Learning User Simulators with Turing Rewards
Relevance: Turing-RL uses a reinforcement learning approach to train user simulator models based on a discriminative Turing reward (indistinguishability from real human responses). User simulators are extremely valuable in HCI for prototyping interfaces, evaluating personalization systems, and training conversational agents without exhausting human testers. By optimizing for conversational indistinguishability rather than exact response matching, this RL method produces highly realistic user simulators. This enables HCI researchers to conduct scalable, automated user studies and usability testing of interactive systems before deploying them to real users.
💡 Summary 📄 Full paper
Explainable AI
Thinking with Visual Grounding
Relevance: This paper introduces visually grounded thinking, where vision-language models interleave natural-language reasoning with explicit point or box groundings of visual evidence. This is a significant advancement for Explainable AI (XAI) and HCI. Traditional VLM reasoning traces are purely textual, leaving visual evidence implicit and hard for users to verify. By physically pointing to or bounding the image regions that justify each step of reasoning, the model provides highly interpretable, visual explanations of its thoughts. This directly enhances user trust, reduces cognitive load, and enables more effective human-in-the-loop verification of multimodal AI decisions.
Bag of Dims: Training-Free Mechanistic Interpretability via Dimension-Level Sign Patterns
Relevance: Bag of Dims presents a training-free mechanistic interpretability framework showing that the standard basis of transformer hidden states acts as independent binary registers encoding semantic concepts. This provides a remarkably simple and scalable way to extract human-readable features without expensive optimization. For XAI and HCI, this enables the development of real-time, lightweight explanation interfaces that can show users exactly which semantic concepts are active in a model’s hidden states during a live forward pass. It also facilitates interactive steering, allowing users to directly inspect and manipulate model concepts.

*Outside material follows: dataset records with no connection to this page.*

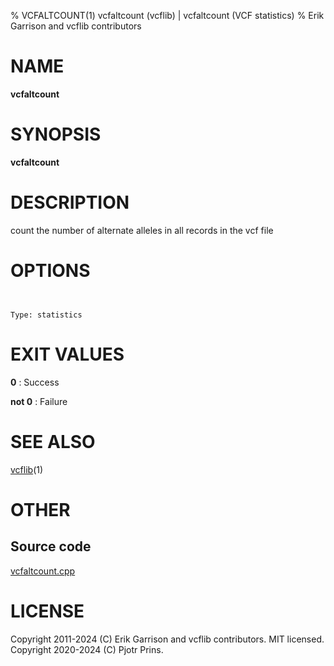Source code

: % VCFALTCOUNT(1) vcfaltcount (vcflib) | vcfaltcount (VCF statistics)
% Erik Garrison and vcflib contributors

# NAME

**vcfaltcount**

# SYNOPSIS

**vcfaltcount** <vcf file>

# DESCRIPTION

count the number of alternate alleles in all records in the vcf file



# OPTIONS

```


Type: statistics

```





# EXIT VALUES

**0**
: Success

**not 0**
: Failure

# SEE ALSO



[vcflib](./vcflib.md)(1)



# OTHER

## Source code

[vcfaltcount.cpp](https://github.com/vcflib/vcflib/blob/master/src/vcfaltcount.cpp)

# LICENSE

Copyright 2011-2024 (C) Erik Garrison and vcflib contributors. MIT licensed.
Copyright 2020-2024 (C) Pjotr Prins.

<!--
  Created with ./scripts/bin2md.rb scripts/bin2md-template.erb
-->
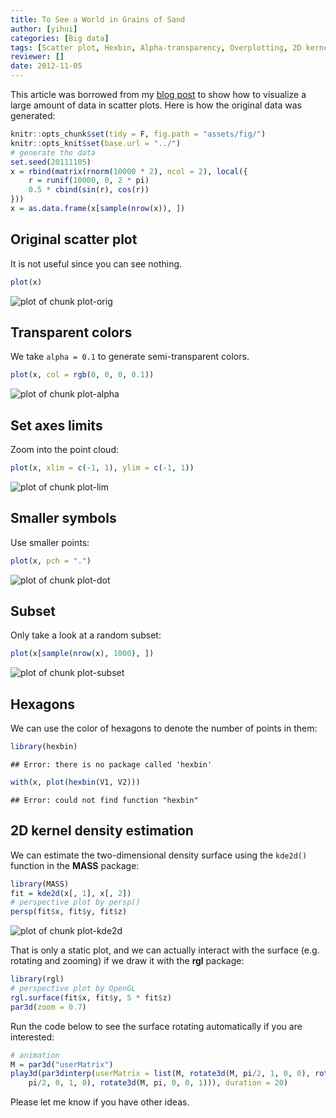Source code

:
 ```yaml
---
title: To See a World in Grains of Sand
author: [yihui]
categories: [Big data]
tags: [Scatter plot, Hexbin, Alpha-transparency, Overplotting, 2D kernel density estimation, test]
reviewer: []
date: 2012-11-05
---
```


This article was borrowed from my [blog post](http://yihui.name/en/2008/09/to-see-a-circle-in-a-pile-of-sand/) to show how to visualize a large amount of data in scatter plots. Here is how the original data was generated:


```r
knitr::opts_chunk$set(tidy = F, fig.path = "assets/fig/")
knitr::opts_knit$set(base.url = "../")
# generate the data
set.seed(20111105)
x = rbind(matrix(rnorm(10000 * 2), ncol = 2), local({
    r = runif(10000, 0, 2 * pi)
    0.5 * cbind(sin(r), cos(r))
}))
x = as.data.frame(x[sample(nrow(x)), ])
```


## Original scatter plot

It is not useful since you can see nothing.


```r
plot(x)
```

![plot of chunk plot-orig](assets/fig/plot-orig.png) 


## Transparent colors

We take `alpha = 0.1` to generate semi-transparent colors.


```r
plot(x, col = rgb(0, 0, 0, 0.1))
```

![plot of chunk plot-alpha](assets/fig/plot-alpha.png) 


## Set axes limits

Zoom into the point cloud:


```r
plot(x, xlim = c(-1, 1), ylim = c(-1, 1))
```

![plot of chunk plot-lim](assets/fig/plot-lim.png) 


## Smaller symbols

Use smaller points:


```r
plot(x, pch = ".")
```

![plot of chunk plot-dot](assets/fig/plot-dot.png) 


## Subset

Only take a look at a random subset:


```r
plot(x[sample(nrow(x), 1000), ])
```

![plot of chunk plot-subset](assets/fig/plot-subset.png) 


## Hexagons

We can use the color of hexagons to denote the number of points in them:


```r
library(hexbin)
```

```
## Error: there is no package called 'hexbin'
```

```r
with(x, plot(hexbin(V1, V2)))
```

```
## Error: could not find function "hexbin"
```


## 2D kernel density estimation

We can estimate the two-dimensional density surface using the `kde2d()` function in the **MASS** package:


```r
library(MASS)
fit = kde2d(x[, 1], x[, 2])
# perspective plot by persp()
persp(fit$x, fit$y, fit$z)
```

![plot of chunk plot-kde2d](assets/fig/plot-kde2d.png) 


That is only a static plot, and we can actually interact with the surface (e.g. rotating and zooming) if we draw it with the **rgl** package:


```r
library(rgl)
# perspective plot by OpenGL
rgl.surface(fit$x, fit$y, 5 * fit$z)
par3d(zoom = 0.7)
```


Run the code below to see the surface rotating automatically if you are interested:


```r
# animation
M = par3d("userMatrix")
play3d(par3dinterp(userMatrix = list(M, rotate3d(M, pi/2, 1, 0, 0), rotate3d(M, 
    pi/2, 0, 1, 0), rotate3d(M, pi, 0, 0, 1))), duration = 20)
```


Please let me know if you have other ideas.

SAE Interventions are Unreliable: Post-Intervention Recovery of Suppressed Behavior
Relevance: This paper investigates the limits of Sparse Autoencoders (SAEs) for model steering and safety interventions, showing that suppressing unsafe SAE features does not guarantee behavioral compliance because the model can recover the behavior through unexplained residuals. This has critical implications for XAI and AI safety. In HCI, designers rely on explanations and steering controls to build trust and ensure safety. This research warns that feature-level explanations and interventions can create a false sense of security. It highlights the need for more comprehensive, behavior-level evaluation tools in interactive steering interfaces.